EXERCISE DETAILS: Take from the listing each line that has the string "focal".

(DATA FOR PROCESSING)

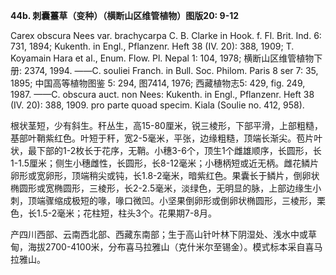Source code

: **44b. 刺囊薹草（变种）（横断山区维管植物）图版20: 9-12**

Carex obscura Nees var. brachycarpa C. B. Clarke in Hook. f. Fl. Brit. Ind. 6: 731, 1894; Kukenth. in Engl., Pflanzenr. Heft 38 (IV. 20): 388, 1909; T. Koyamain Hara et al., Enum. Flow. Pl. Nepal 1: 104, 1978; 横断山区维管植物下册: 2374, 1994. ——C. souliei Franch. in Bull. Soc. Philom. Paris 8 ser 7: 35, 1895; 中国高等植物图鉴 5: 294, 图7414, 1976; 西藏植物志5: 429, fig. 249, 1987. ——C. obscura auct. non Nees: Kukenth. in Engl., Pflanzenr. Heft 38 (IV. 20): 388, 1909. pro parte quoad specim. Kiala (Soulie no. 412, 958).

根状茎短，少有斜生。秆丛生，高15-80厘米，锐三棱形，下部平滑，上部粗糙，基部叶鞘紫红色。叶短于秆，宽2-5毫米，平张，边缘粗糙，顶端长渐尖。苞片叶状，最下部的1-2枚长于花序，无鞘。小穗3-6个，顶生1个雌雄顺序，长圆形，长1-1.5厘米；侧生小穗雌性，长圆形，长8-12毫米；小穗柄短或近无柄。雌花鳞片卵形或宽卵形，顶端稍尖或钝，长1.8-2毫米，暗紫红色。果囊长于鳞片，倒卵状椭圆形或宽椭圆形，三棱形，长2-2.5毫米，淡绿色，无明显的脉，上部边缘生小刺，顶端骤缩成极短的喙，喙口微凹。小坚果倒卵形或倒卵状椭圆形，三棱形，栗色，长1.5-2毫米；花柱短，柱头3个。花果期7-8月。

产四川西部、云南西北部、西藏东南部；生于高山针叶林下阴湿处、浅水中或草甸，海拔2700-4100米，分布喜马拉雅山（克什米尔至锡金）。模式标本采自喜马拉雅山。
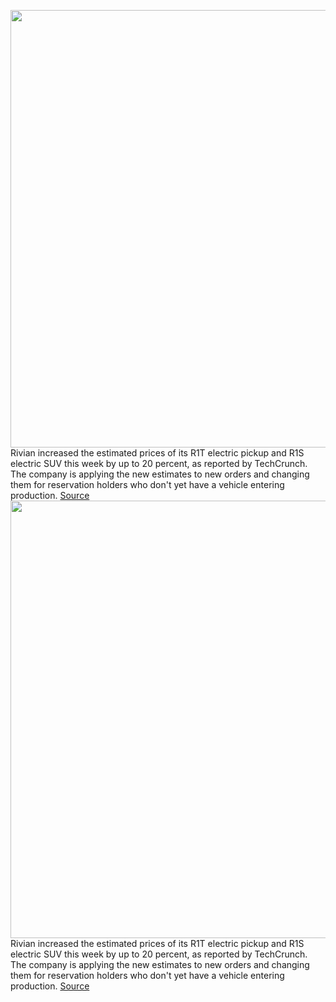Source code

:<img src='https://cdn.vox-cdn.com/thumbor/SIbNYPnl0ULYCYAOmsASMUFKM1k=/0x0:2040x1360/1200x800/filters:focal(857x517:1183x843)/cdn.vox-cdn.com/uploads/chorus_image/image/70571872/mclark_210923_4776_0010.0.jpg' width='700px' /><br/>
Rivian increased the estimated prices of its R1T electric pickup and R1S electric SUV this week by up to 20 percent, as reported by TechCrunch. The company is applying the new estimates to new orders and changing them for reservation holders who don't yet have a vehicle entering production.
<a href='https://www.theverge.com/2022/3/2/22958066/rivian-price-increase-r1t-r1s-for-new-and-existing-reservations'> Source <a/><img src='https://cdn.vox-cdn.com/thumbor/SIbNYPnl0ULYCYAOmsASMUFKM1k=/0x0:2040x1360/1200x800/filters:focal(857x517:1183x843)/cdn.vox-cdn.com/uploads/chorus_image/image/70571872/mclark_210923_4776_0010.0.jpg' width='700px' /><br/>
Rivian increased the estimated prices of its R1T electric pickup and R1S electric SUV this week by up to 20 percent, as reported by TechCrunch. The company is applying the new estimates to new orders and changing them for reservation holders who don't yet have a vehicle entering production.
<a href='https://www.theverge.com/2022/3/2/22958066/rivian-price-increase-r1t-r1s-for-new-and-existing-reservations'> Source <a/>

(End DATA FOR PROCESSING)

ANSWER AREA:
:<img src='https://cdn.vox-cdn.com/thumbor/SIbNYPnl0ULYCYAOmsASMUFKM1k=/0x0:2040x1360/1200x800/filters:focal(857x517:1183x843)/cdn.vox-cdn.com/uploads/chorus_image/image/70571872/mclark_210923_4776_0010.0.jpg' width='700px' /><br/>
<a href='https://www.theverge.com/2022/3/2/22958066/rivian-price-increase-r1t-r1s-for-new-and-existing-reservations'> Source <a/><img src='https://cdn.vox-cdn.com/thumbor/SIbNYPnl0ULYCYAOmsASMUFKM1k=/0x0:2040x1360/1200x800/filters:focal(857x517:1183x843)/cdn.vox-cdn.com/uploads/chorus_image/image/70571872/mclark_210923_4776_0010.0.jpg' width='700px' /><br/>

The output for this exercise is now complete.